START MATERIAL SHOWN

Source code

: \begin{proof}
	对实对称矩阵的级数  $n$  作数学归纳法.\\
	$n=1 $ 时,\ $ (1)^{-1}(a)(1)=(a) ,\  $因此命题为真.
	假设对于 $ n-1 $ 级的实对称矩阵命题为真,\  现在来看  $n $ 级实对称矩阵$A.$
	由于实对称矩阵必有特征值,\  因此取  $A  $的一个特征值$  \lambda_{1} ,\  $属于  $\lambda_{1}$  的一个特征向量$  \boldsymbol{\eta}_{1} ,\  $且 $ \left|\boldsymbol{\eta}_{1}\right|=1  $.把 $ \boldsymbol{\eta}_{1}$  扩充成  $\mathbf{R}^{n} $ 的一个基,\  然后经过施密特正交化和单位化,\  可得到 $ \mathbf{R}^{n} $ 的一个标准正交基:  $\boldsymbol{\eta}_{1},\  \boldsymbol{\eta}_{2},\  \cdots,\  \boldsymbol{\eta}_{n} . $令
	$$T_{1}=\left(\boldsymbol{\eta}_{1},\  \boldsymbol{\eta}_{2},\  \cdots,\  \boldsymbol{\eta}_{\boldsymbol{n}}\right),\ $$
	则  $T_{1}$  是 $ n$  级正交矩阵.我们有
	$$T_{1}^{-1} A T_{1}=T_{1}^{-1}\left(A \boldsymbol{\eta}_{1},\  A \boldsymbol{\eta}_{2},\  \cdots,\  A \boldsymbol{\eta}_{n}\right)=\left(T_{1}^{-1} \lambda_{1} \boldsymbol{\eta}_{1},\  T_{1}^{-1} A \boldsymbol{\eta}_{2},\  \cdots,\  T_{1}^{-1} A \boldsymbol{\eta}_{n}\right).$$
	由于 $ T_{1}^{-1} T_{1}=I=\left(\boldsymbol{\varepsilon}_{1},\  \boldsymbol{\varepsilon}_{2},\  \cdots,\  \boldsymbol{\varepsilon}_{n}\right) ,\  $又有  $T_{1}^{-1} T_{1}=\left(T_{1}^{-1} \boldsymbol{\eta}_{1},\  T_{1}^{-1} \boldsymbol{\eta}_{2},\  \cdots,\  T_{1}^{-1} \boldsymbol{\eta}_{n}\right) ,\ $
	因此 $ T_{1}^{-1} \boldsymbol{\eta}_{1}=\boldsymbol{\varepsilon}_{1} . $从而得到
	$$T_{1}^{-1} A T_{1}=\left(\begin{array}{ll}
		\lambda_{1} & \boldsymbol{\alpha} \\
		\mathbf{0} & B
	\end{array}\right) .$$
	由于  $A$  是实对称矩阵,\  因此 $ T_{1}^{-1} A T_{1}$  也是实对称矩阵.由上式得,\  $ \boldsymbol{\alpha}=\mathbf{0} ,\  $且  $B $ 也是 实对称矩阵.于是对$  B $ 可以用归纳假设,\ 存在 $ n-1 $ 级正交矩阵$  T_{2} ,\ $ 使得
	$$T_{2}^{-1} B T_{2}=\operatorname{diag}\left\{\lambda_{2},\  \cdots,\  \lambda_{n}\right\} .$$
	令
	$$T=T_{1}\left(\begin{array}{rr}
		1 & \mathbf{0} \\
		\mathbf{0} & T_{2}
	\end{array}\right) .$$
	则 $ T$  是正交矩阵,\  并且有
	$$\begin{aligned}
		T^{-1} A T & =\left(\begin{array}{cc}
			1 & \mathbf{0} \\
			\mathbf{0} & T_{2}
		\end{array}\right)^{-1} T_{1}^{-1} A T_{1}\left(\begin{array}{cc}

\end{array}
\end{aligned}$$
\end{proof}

END MATERIAL SHOWN

**THE PROBLEM:**
Restate the records above word for word.

**SOLVED PROBLEM:**
Source code

: \begin{proof}
	对实对称矩阵的级数  $n$  作数学归纳法.\\
	$n=1 $ 时,\ $ (1)^{-1}(a)(1)=(a) ,\  $因此命题为真.
	假设对于 $ n-1 $ 级的实对称矩阵命题为真,\  现在来看  $n $ 级实对称矩阵$A.$
	由于实对称矩阵必有特征值,\  因此取  $A  $的一个特征值$  \lambda_{1} ,\  $属于  $\lambda_{1}$  的一个特征向量$  \boldsymbol{\eta}_{1} ,\  $且 $ \left|\boldsymbol{\eta}_{1}\right|=1  $.把 $ \boldsymbol{\eta}_{1}$  扩充成  $\mathbf{R}^{n} $ 的一个基,\  然后经过施密特正交化和单位化,\  可得到 $ \mathbf{R}^{n} $ 的一个标准正交基:  $\boldsymbol{\eta}_{1},\  \boldsymbol{\eta}_{2},\  \cdots,\  \boldsymbol{\eta}_{n} . $令
	$$T_{1}=\left(\boldsymbol{\eta}_{1},\  \boldsymbol{\eta}_{2},\  \cdots,\  \boldsymbol{\eta}_{\boldsymbol{n}}\right),\ $$
	则  $T_{1}$  是 $ n$  级正交矩阵.我们有
	$$T_{1}^{-1} A T_{1}=T_{1}^{-1}\left(A \boldsymbol{\eta}_{1},\  A \boldsymbol{\eta}_{2},\  \cdots,\  A \boldsymbol{\eta}_{n}\right)=\left(T_{1}^{-1} \lambda_{1} \boldsymbol{\eta}_{1},\  T_{1}^{-1} A \boldsymbol{\eta}_{2},\  \cdots,\  T_{1}^{-1} A \boldsymbol{\eta}_{n}\right).$$
	由于 $ T_{1}^{-1} T_{1}=I=\left(\boldsymbol{\varepsilon}_{1},\  \boldsymbol{\varepsilon}_{2},\  \cdots,\  \boldsymbol{\varepsilon}_{n}\right) ,\  $又有  $T_{1}^{-1} T_{1}=\left(T_{1}^{-1} \boldsymbol{\eta}_{1},\  T_{1}^{-1} \boldsymbol{\eta}_{2},\  \cdots,\  T_{1}^{-1} \boldsymbol{\eta}_{n}\right) ,\ $
	因此 $ T_{1}^{-1} \boldsymbol{\eta}_{1}=\boldsymbol{\varepsilon}_{1} . $从而得到
	$$T_{1}^{-1} A T_{1}=\left(\begin{array}{ll}
		\lambda_{1} & \boldsymbol{\alpha} \\
		\mathbf{0} & B
	\end{array}\right) .$$
	由于  $A$  是实对称矩阵,\  因此 $ T_{1}^{-1} A T_{1}$  也是实对称矩阵.由上式得,\  $ \boldsymbol{\alpha}=\mathbf{0} ,\  $且  $B $ 也是 实对称矩阵.于是对$  B $ 可以用归纳假设,\ 存在 $ n-1 $ 级正交矩阵$  T_{2} ,\ $ 使得
	$$T_{2}^{-1} B T_{2}=\operatorname{diag}\left\{\lambda_{2},\  \cdots,\  \lambda_{n}\right\} .$$
	令
	$$T=T_{1}\left(\begin{array}{rr}
		1 & \mathbf{0} \\
		\mathbf{0} & T_{2}
	\end{array}\right) .$$
	则 $ T$  是正交矩阵,\  并且有
	$$\begin{aligned}
		T^{-1} A T & =\left(\begin{array}{cc}
			1 & \mathbf{0} \\
			\mathbf{0} & T_{2}
		\end{array}\right)^{-1} T_{1}^{-1} A T_{1}\left(\begin{array}{cc}

\end{array}
\end{aligned}$$
\end{proof}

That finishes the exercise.